In 2001, Jack Temple Kirby published his essay "The American Civil War: An Environmental View," in which he wrote, "In the nearly four decades since the [Civil War] centennial, demand for old-fashioned (shall I say?) military history and military biography has hardly abated. Environmental history, meanwhile, a sub-discipline born during the 1960s and flourishing modestly since, has yet to impact the Civil War seriously." This failure to unite Civil War and environmental histories troubled Kirby for two reasons. First, he noted that since at least the 1970s "Americans have belonged to a culture steeped in ecological language and politics," one that presumes a connection between humans and the natural world. Second, Kirby suggested that we need an environmental analysis of the Civil War because "no one alive at the dawn of the twenty-first century, from the oldest among us to our most immature students, can conceive of war without environmental danger if not disaster." Kirby argued that failing to understand the war as an ecological event ignores these important cultural and intellectual developments.
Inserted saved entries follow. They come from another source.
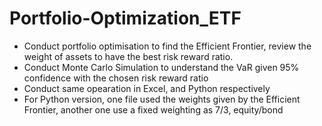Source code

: # Portfolio-Optimization_ETF
- Conduct portfolio optimisation to find the Efficient Frontier, review the weight of assets to have the best risk reward ratio. 
- Conduct Monte Carlo Simulation to understand the VaR given 95% confidence with the chosen risk reward ratio
- Conduct same opearation in Excel, and Python respectively
- For Python version, one file used the weights given by the Efficient Frontier, another one use a fixed weighting as 7/3, equity/bond
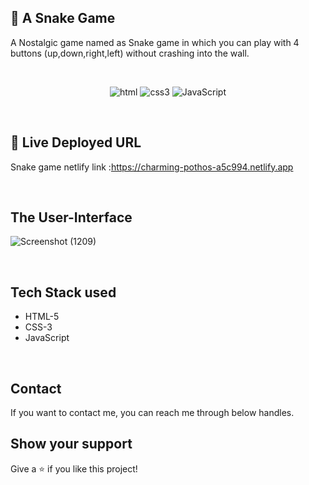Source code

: 
## 🐍 A Snake Game

A Nostalgic game named as Snake game in which you can play with 4 buttons (up,down,right,left) without crashing into the wall.

<br />
<p align="center">
    <img src="https://img.shields.io/badge/HTML5-E34F26?style=for-the-badge&logo=html5&logoColor=white" alt="html"/>
    <img src="https://img.shields.io/badge/CSS3-1572B6?style=for-the-badge&logo=css3&logoColor=white" alt="css3"/> 
    <img src="https://img.shields.io/badge/JavaScript-323330?style=for-the-badge&logo=javascript&logoColor=F7DF1E" alt="JavaScript" />
</p>
<br />

## 🔗 Live Deployed URL
Snake game netlify link :https://charming-pothos-a5c994.netlify.app


<br />

## The User-Interface



![Screenshot (1209)](https://user-images.githubusercontent.com/105913793/212718925-6f4615ec-31be-43c8-8e97-c523bd7591b4.png)

<br />

## Tech Stack used

 - HTML-5
 - CSS-3
 - JavaScript


<br />

## Contact

If you want to contact me, you can reach me through below handles.






## Show your support

Give a ⭐️ if you like this project!
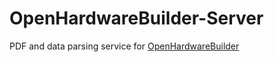 # OpenHardwareBuilder-Server
PDF and data parsing service for [OpenHardwareBuilder](https://github.com/Davilarek/OpenHardwareBuilder)
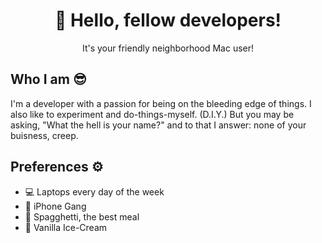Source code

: <div align="center">
  <h1>👋 Hello, fellow developers!</h1>
  <p>It's your friendly neighborhood Mac user!</p>
</div>

## Who I am 😎
I'm a developer with a passion for being on the bleeding edge of things. I also like to experiment and do-things-myself. (D.I.Y.) But you may be asking, "What the hell is your name?" and to that I answer: none of your buisness, creep.

## Preferences ⚙️
- 💻 Laptops every day of the week
- 🍎 iPhone Gang
- 🍝 Spagghetti, the best meal
- 🌸 Vanilla Ice-Cream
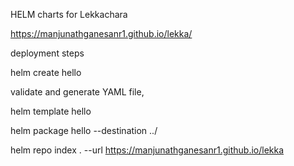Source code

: HELM charts for Lekkachara

https://manjunathganesanr1.github.io/lekka/


deployment steps

helm create hello

validate and generate YAML file,

helm template hello

helm package hello --destination ../

helm repo index . --url https://manjunathganesanr1.github.io/lekka




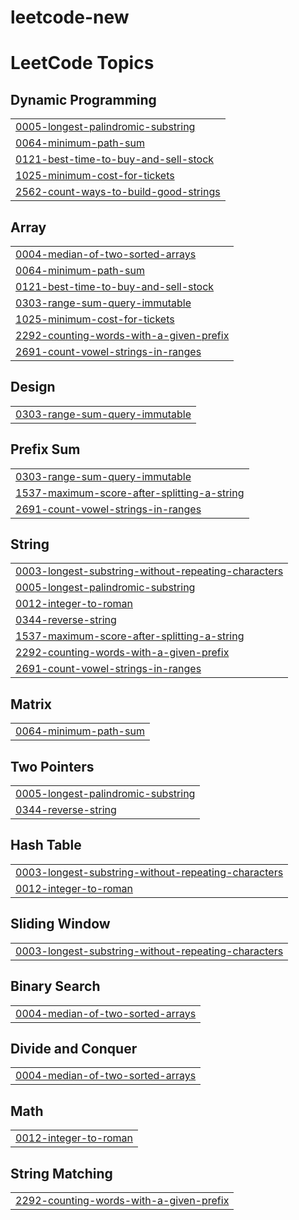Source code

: # leetcode-new
<!---LeetCode Topics Start-->
# LeetCode Topics
## Dynamic Programming
|  |
| ------- |
| [0005-longest-palindromic-substring](https://github.com/Tharunkumars109/leetcode-new/tree/master/0005-longest-palindromic-substring) |
| [0064-minimum-path-sum](https://github.com/Tharunkumars109/leetcode-new/tree/master/0064-minimum-path-sum) |
| [0121-best-time-to-buy-and-sell-stock](https://github.com/Tharunkumars109/leetcode-new/tree/master/0121-best-time-to-buy-and-sell-stock) |
| [1025-minimum-cost-for-tickets](https://github.com/Tharunkumars109/leetcode-new/tree/master/1025-minimum-cost-for-tickets) |
| [2562-count-ways-to-build-good-strings](https://github.com/Tharunkumars109/leetcode-new/tree/master/2562-count-ways-to-build-good-strings) |
## Array
|  |
| ------- |
| [0004-median-of-two-sorted-arrays](https://github.com/Tharunkumars109/leetcode-new/tree/master/0004-median-of-two-sorted-arrays) |
| [0064-minimum-path-sum](https://github.com/Tharunkumars109/leetcode-new/tree/master/0064-minimum-path-sum) |
| [0121-best-time-to-buy-and-sell-stock](https://github.com/Tharunkumars109/leetcode-new/tree/master/0121-best-time-to-buy-and-sell-stock) |
| [0303-range-sum-query-immutable](https://github.com/Tharunkumars109/leetcode-new/tree/master/0303-range-sum-query-immutable) |
| [1025-minimum-cost-for-tickets](https://github.com/Tharunkumars109/leetcode-new/tree/master/1025-minimum-cost-for-tickets) |
| [2292-counting-words-with-a-given-prefix](https://github.com/Tharunkumars109/leetcode-new/tree/master/2292-counting-words-with-a-given-prefix) |
| [2691-count-vowel-strings-in-ranges](https://github.com/Tharunkumars109/leetcode-new/tree/master/2691-count-vowel-strings-in-ranges) |
## Design
|  |
| ------- |
| [0303-range-sum-query-immutable](https://github.com/Tharunkumars109/leetcode-new/tree/master/0303-range-sum-query-immutable) |
## Prefix Sum
|  |
| ------- |
| [0303-range-sum-query-immutable](https://github.com/Tharunkumars109/leetcode-new/tree/master/0303-range-sum-query-immutable) |
| [1537-maximum-score-after-splitting-a-string](https://github.com/Tharunkumars109/leetcode-new/tree/master/1537-maximum-score-after-splitting-a-string) |
| [2691-count-vowel-strings-in-ranges](https://github.com/Tharunkumars109/leetcode-new/tree/master/2691-count-vowel-strings-in-ranges) |
## String
|  |
| ------- |
| [0003-longest-substring-without-repeating-characters](https://github.com/Tharunkumars109/leetcode-new/tree/master/0003-longest-substring-without-repeating-characters) |
| [0005-longest-palindromic-substring](https://github.com/Tharunkumars109/leetcode-new/tree/master/0005-longest-palindromic-substring) |
| [0012-integer-to-roman](https://github.com/Tharunkumars109/leetcode-new/tree/master/0012-integer-to-roman) |
| [0344-reverse-string](https://github.com/Tharunkumars109/leetcode-new/tree/master/0344-reverse-string) |
| [1537-maximum-score-after-splitting-a-string](https://github.com/Tharunkumars109/leetcode-new/tree/master/1537-maximum-score-after-splitting-a-string) |
| [2292-counting-words-with-a-given-prefix](https://github.com/Tharunkumars109/leetcode-new/tree/master/2292-counting-words-with-a-given-prefix) |
| [2691-count-vowel-strings-in-ranges](https://github.com/Tharunkumars109/leetcode-new/tree/master/2691-count-vowel-strings-in-ranges) |
## Matrix
|  |
| ------- |
| [0064-minimum-path-sum](https://github.com/Tharunkumars109/leetcode-new/tree/master/0064-minimum-path-sum) |
## Two Pointers
|  |
| ------- |
| [0005-longest-palindromic-substring](https://github.com/Tharunkumars109/leetcode-new/tree/master/0005-longest-palindromic-substring) |
| [0344-reverse-string](https://github.com/Tharunkumars109/leetcode-new/tree/master/0344-reverse-string) |
## Hash Table
|  |
| ------- |
| [0003-longest-substring-without-repeating-characters](https://github.com/Tharunkumars109/leetcode-new/tree/master/0003-longest-substring-without-repeating-characters) |
| [0012-integer-to-roman](https://github.com/Tharunkumars109/leetcode-new/tree/master/0012-integer-to-roman) |
## Sliding Window
|  |
| ------- |
| [0003-longest-substring-without-repeating-characters](https://github.com/Tharunkumars109/leetcode-new/tree/master/0003-longest-substring-without-repeating-characters) |
## Binary Search
|  |
| ------- |
| [0004-median-of-two-sorted-arrays](https://github.com/Tharunkumars109/leetcode-new/tree/master/0004-median-of-two-sorted-arrays) |
## Divide and Conquer
|  |
| ------- |
| [0004-median-of-two-sorted-arrays](https://github.com/Tharunkumars109/leetcode-new/tree/master/0004-median-of-two-sorted-arrays) |
## Math
|  |
| ------- |
| [0012-integer-to-roman](https://github.com/Tharunkumars109/leetcode-new/tree/master/0012-integer-to-roman) |
## String Matching
|  |
| ------- |
| [2292-counting-words-with-a-given-prefix](https://github.com/Tharunkumars109/leetcode-new/tree/master/2292-counting-words-with-a-given-prefix) |
<!---LeetCode Topics End-->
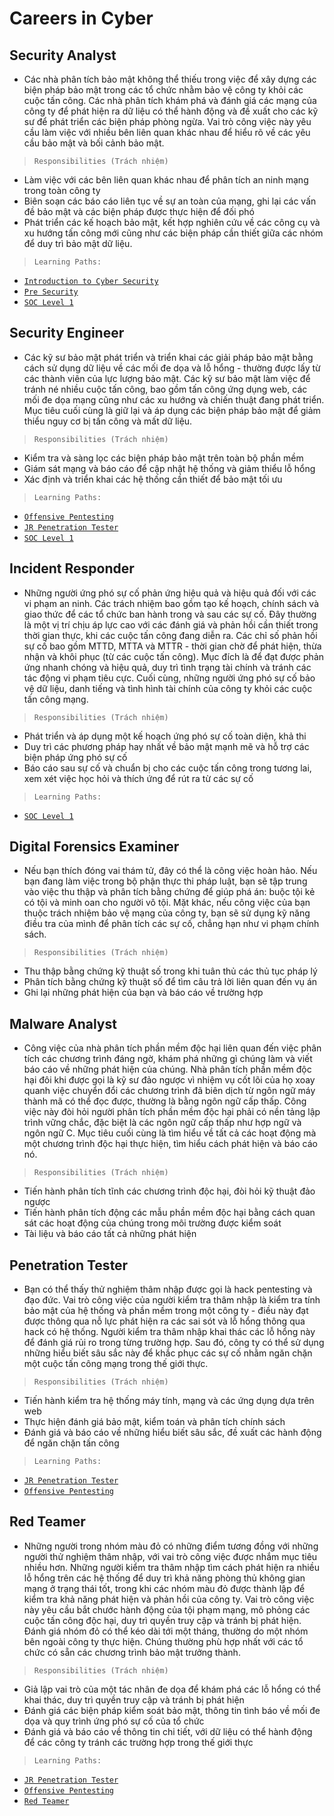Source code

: # **Careers in Cyber**

## **Security Analyst**

- Các nhà phân tích bảo mật không thể thiếu trong việc để xây dựng các biện pháp bảo mật trong các tổ chức nhằm bảo vệ công ty khỏi các cuộc tấn công. Các nhà phân tích khám phá và đánh giá các mạng của công ty để phát hiện ra dữ liệu có thể hành động và đề xuất cho các kỹ sư để phát triển các biện pháp phòng ngừa. Vai trò công việc này yêu cầu làm việc với nhiều bên liên quan khác nhau để hiểu rõ về các yêu cầu bảo mật và bối cảnh bảo mật.

> `Responsibilities (Trách nhiệm)`

- Làm việc với các bên liên quan khác nhau để phân tích an ninh mạng trong toàn công ty
- Biên soạn các báo cáo liên tục về sự an toàn của mạng, ghi lại các vấn đề bảo mật và các biện pháp được thực hiện để đối phó
- Phát triển các kế hoạch bảo mật, kết hợp nghiên cứu về các công cụ và xu hướng tấn công mới cũng như các biện pháp cần thiết giữa các nhóm để duy trì bảo mật dữ liệu.

>`Learning Paths:`

- [`Introduction to Cyber Security`](https://tryhackme.com/path/outline/introtocyber)
- [`Pre Security`](https://tryhackme.com/path/outline/presecurity/)
- [`SOC Level 1`](https://tryhackme.com/path/outline/soclevel1)

## **Security Engineer**

- Các kỹ sư bảo mật phát triển và triển khai các giải pháp bảo mật bằng cách sử dụng dữ liệu về các mối đe dọa và lỗ hổng - thường được lấy từ các thành viên của lực lượng bảo mật. Các kỹ sư bảo mật làm việc để tránh né nhiều cuộc tấn công, bao gồm tấn công ứng dụng web, các mối đe dọa mạng cũng như các xu hướng và chiến thuật đang phát triển. Mục tiêu cuối cùng là giữ lại và áp dụng các biện pháp bảo mật để giảm thiểu nguy cơ bị tấn công và mất dữ liệu.

>`Responsibilities (Trách nhiệm)`

- Kiểm tra và sàng lọc các biện pháp bảo mật trên toàn bộ phần mềm
- Giám sát mạng và báo cáo để cập nhật hệ thống và giảm thiểu lỗ hổng
- Xác định và triển khai các hệ thống cần thiết để bảo mật tối ưu

>`Learning Paths:`

- [`Offensive Pentesting`](https://tryhackme.com/path/outline/pentesting)
- [`JR Penetration Tester`](https://tryhackme.com/path/outline/jrpenetrationtester)
- [`SOC Level 1`](https://tryhackme.com/path/outline/soclevel1)

## **Incident Responder**

- Những người ứng phó sự cố phản ứng hiệu quả và hiệu quả đối với các vi phạm an ninh. Các trách nhiệm bao gồm tạo kế hoạch, chính sách và giao thức để các tổ chức ban hành trong và sau các sự cố. Đây thường là một vị trí chịu áp lực cao với các đánh giá và phản hồi cần thiết trong thời gian thực, khi các cuộc tấn công đang diễn ra. Các chỉ số phản hồi sự cố bao gồm MTTD, MTTA và MTTR - thời gian chờ để phát hiện, thừa nhận và khôi phục (từ các cuộc tấn công). Mục đích là để đạt được phản ứng nhanh chóng và hiệu quả, duy trì tình trạng tài chính và tránh các tác động vi phạm tiêu cực. Cuối cùng, những người ứng phó sự cố bảo vệ dữ liệu, danh tiếng và tình hình tài chính của công ty khỏi các cuộc tấn công mạng.

>`Responsibilities (Trách nhiệm)`

- Phát triển và áp dụng một kế hoạch ứng phó sự cố toàn diện, khả thi
- Duy trì các phương pháp hay nhất về bảo mật mạnh mẽ và hỗ trợ các biện pháp ứng phó sự cố
- Báo cáo sau sự cố và chuẩn bị cho các cuộc tấn công trong tương lai, xem xét việc học hỏi và thích ứng để rút ra từ các sự cố

>`Learning Paths:`

- [`SOC Level 1`](https://tryhackme.com/path/outline/soclevel1)

## **Digital Forensics Examiner**

- Nếu bạn thích đóng vai thám tử, đây có thể là công việc hoàn hảo. Nếu bạn đang làm việc trong bộ phận thực thi pháp luật, bạn sẽ tập trung vào việc thu thập và phân tích bằng chứng để giúp phá án: buộc tội kẻ có tội và minh oan cho người vô tội. Mặt khác, nếu công việc của bạn thuộc trách nhiệm bảo vệ mạng của công ty, bạn sẽ sử dụng kỹ năng điều tra của mình để phân tích các sự cố, chẳng hạn như vi phạm chính sách.

>`Responsibilities (Trách nhiệm)`

- Thu thập bằng chứng kỹ thuật số trong khi tuân thủ các thủ tục pháp lý
- Phân tích bằng chứng kỹ thuật số để tìm câu trả lời liên quan đến vụ án
- Ghi lại những phát hiện của bạn và báo cáo về trường hợp

## **Malware Analyst**

- Công việc của nhà phân tích phần mềm độc hại liên quan đến việc phân tích các chương trình đáng ngờ, khám phá những gì chúng làm và viết báo cáo về những phát hiện của chúng. Nhà phân tích phần mềm độc hại đôi khi được gọi là kỹ sư đảo ngược vì nhiệm vụ cốt lõi của họ xoay quanh việc chuyển đổi các chương trình đã biên dịch từ ngôn ngữ máy thành mã có thể đọc được, thường là bằng ngôn ngữ cấp thấp. Công việc này đòi hỏi người phân tích phần mềm độc hại phải có nền tảng lập trình vững chắc, đặc biệt là các ngôn ngữ cấp thấp như hợp ngữ và ngôn ngữ C. Mục tiêu cuối cùng là tìm hiểu về tất cả các hoạt động mà một chương trình độc hại thực hiện, tìm hiểu cách phát hiện và báo cáo nó.

>`Responsibilities (Trách nhiệm)`

- Tiến hành phân tích tĩnh các chương trình độc hại, đòi hỏi kỹ thuật đảo ngược
- Tiến hành phân tích động các mẫu phần mềm độc hại bằng cách quan sát các hoạt động của chúng trong môi trường được kiểm soát
- Tài liệu và báo cáo tất cả những phát hiện

## **Penetration Tester**

- Bạn có thể thấy thử nghiệm thâm nhập được gọi là hack pentesting và đạo đức. Vai trò công việc của người kiểm tra thâm nhập là kiểm tra tính bảo mật của hệ thống và phần mềm trong một công ty - điều này đạt được thông qua nỗ lực phát hiện ra các sai sót và lỗ hổng thông qua hack có hệ thống. Người kiểm tra thâm nhập khai thác các lỗ hổng này để đánh giá rủi ro trong từng trường hợp. Sau đó, công ty có thể sử dụng những hiểu biết sâu sắc này để khắc phục các sự cố nhằm ngăn chặn một cuộc tấn công mạng trong thế giới thực.

>`Responsibilities (Trách nhiệm)`

- Tiến hành kiểm tra hệ thống máy tính, mạng và các ứng dụng dựa trên web
- Thực hiện đánh giá bảo mật, kiểm toán và phân tích chính sách
- Đánh giá và báo cáo về những hiểu biết sâu sắc, đề xuất các hành động để ngăn chặn tấn công

>`Learning Paths:`

- [`JR Penetration Tester`](https://tryhackme.com/path/outline/jrpenetrationtester)
- [`Offensive Pentesting`](https://tryhackme.com/path/outline/pentesting)

## **Red Teamer**

- Những người trong nhóm màu đỏ có những điểm tương đồng với những người thử nghiệm thâm nhập, với vai trò công việc được nhắm mục tiêu nhiều hơn. Những người kiểm tra thâm nhập tìm cách phát hiện ra nhiều lỗ hổng trên các hệ thống để duy trì khả năng phòng thủ không gian mạng ở trạng thái tốt, trong khi các nhóm màu đỏ được thành lập để kiểm tra khả năng phát hiện và phản hồi của công ty. Vai trò công việc này yêu cầu bắt chước hành động của tội phạm mạng, mô phỏng các cuộc tấn công độc hại, duy trì quyền truy cập và tránh bị phát hiện. Đánh giá nhóm đỏ có thể kéo dài tới một tháng, thường do một nhóm bên ngoài công ty thực hiện. Chúng thường phù hợp nhất với các tổ chức có sẵn các chương trình bảo mật trưởng thành.

>`Responsibilities (Trách nhiệm)`

- Giả lập vai trò của một tác nhân đe dọa để khám phá các lỗ hổng có thể khai thác, duy trì quyền truy cập và tránh bị phát hiện
- Đánh giá các biện pháp kiểm soát bảo mật, thông tin tình báo về mối đe dọa và quy trình ứng phó sự cố của tổ chức
- Đánh giá và báo cáo về thông tin chi tiết, với dữ liệu có thể hành động để các công ty tránh các trường hợp trong thế giới thực

>`Learning Paths:`

- [`JR Penetration Tester`](https://tryhackme.com/path/outline/jrpenetrationtester)
- [`Offensive Pentesting`](https://tryhackme.com/path/outline/pentesting)
- [`Red Teamer`](https://tryhackme.com/path/outline/redteaming)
He then presented "a preliminary environmental impact statement" of the war, highlighting issues such as disease, destruction of rural and urban landscapes, deforestation, and the ecological ramifications of emancipation and of the death of hundreds of thousands of people and millions of animals. He concluded that while not all the consequences of the war equaled permanent environmental degradation, the conflict resulted in a "poorer South after all" and signaled "the beginning of the end of southern rural life as it had been known for at least [End Page 305] two centuries." His final exhortation was for Civil War and environmental historians to stop ignoring each other and to begin a fruitful debate.1

By the start of the war's sesquicentennial, Kirby's was no longer the lone voice in the historiographical wilderness. A dozen or so scholars have started to add their voices to the chorus. Some might not concur with Kirby's reasons for engaging in environmental analysis of the war, or even, perhaps, with his conclusions, but these scholars' impact on the larger field of Civil War history, while still relatively small, is undeniably growing. More panel and round-table sessions at academic meetings focus on environmental histories of the Civil War; indeed, entire conferences are being organized around this new line of inquiry.2 Journals are soliciting and publishing articles that analyze the environmental consequences of Civil War battles and strategy, nature's impact on the physical and psychological health of soldiers and civilians, and the ecological debates surrounding battlefield preservation efforts. Books that examine the war through the lens of environmental history are now available, and increasing numbers of graduate students are producing masters' theses and doctoral dissertations along similar lines.3

This special issue of Civil War History demonstrates that environmental and Civil War historians are heeding Kirby's clarion call to action. I feel privileged to provide some historiographical context for the essays in this issue, an honor [End Page 306] that rightfully would have been Kirby's, had he not passed away in 2009. I will concentrate my efforts on those publications that are explicitly environmental histories, despite the growing number of articles and books by scholars in other fields who acknowledge—to varying degrees—the importance of such elements as geography, geology, weather, and disease in shaping the course of the Civil War.4 I will also limit my scope to those examples that focus primarily on the military conflict, even though environmental historians who examine the South and its broader ecological past are beginning to incorporate meaningful discussions of the war into their work.5 Though still fairly limited, the environmental subset of Civil War historiography has developed enough, I believe, to merit this more exclusive attention.6 [End Page 307]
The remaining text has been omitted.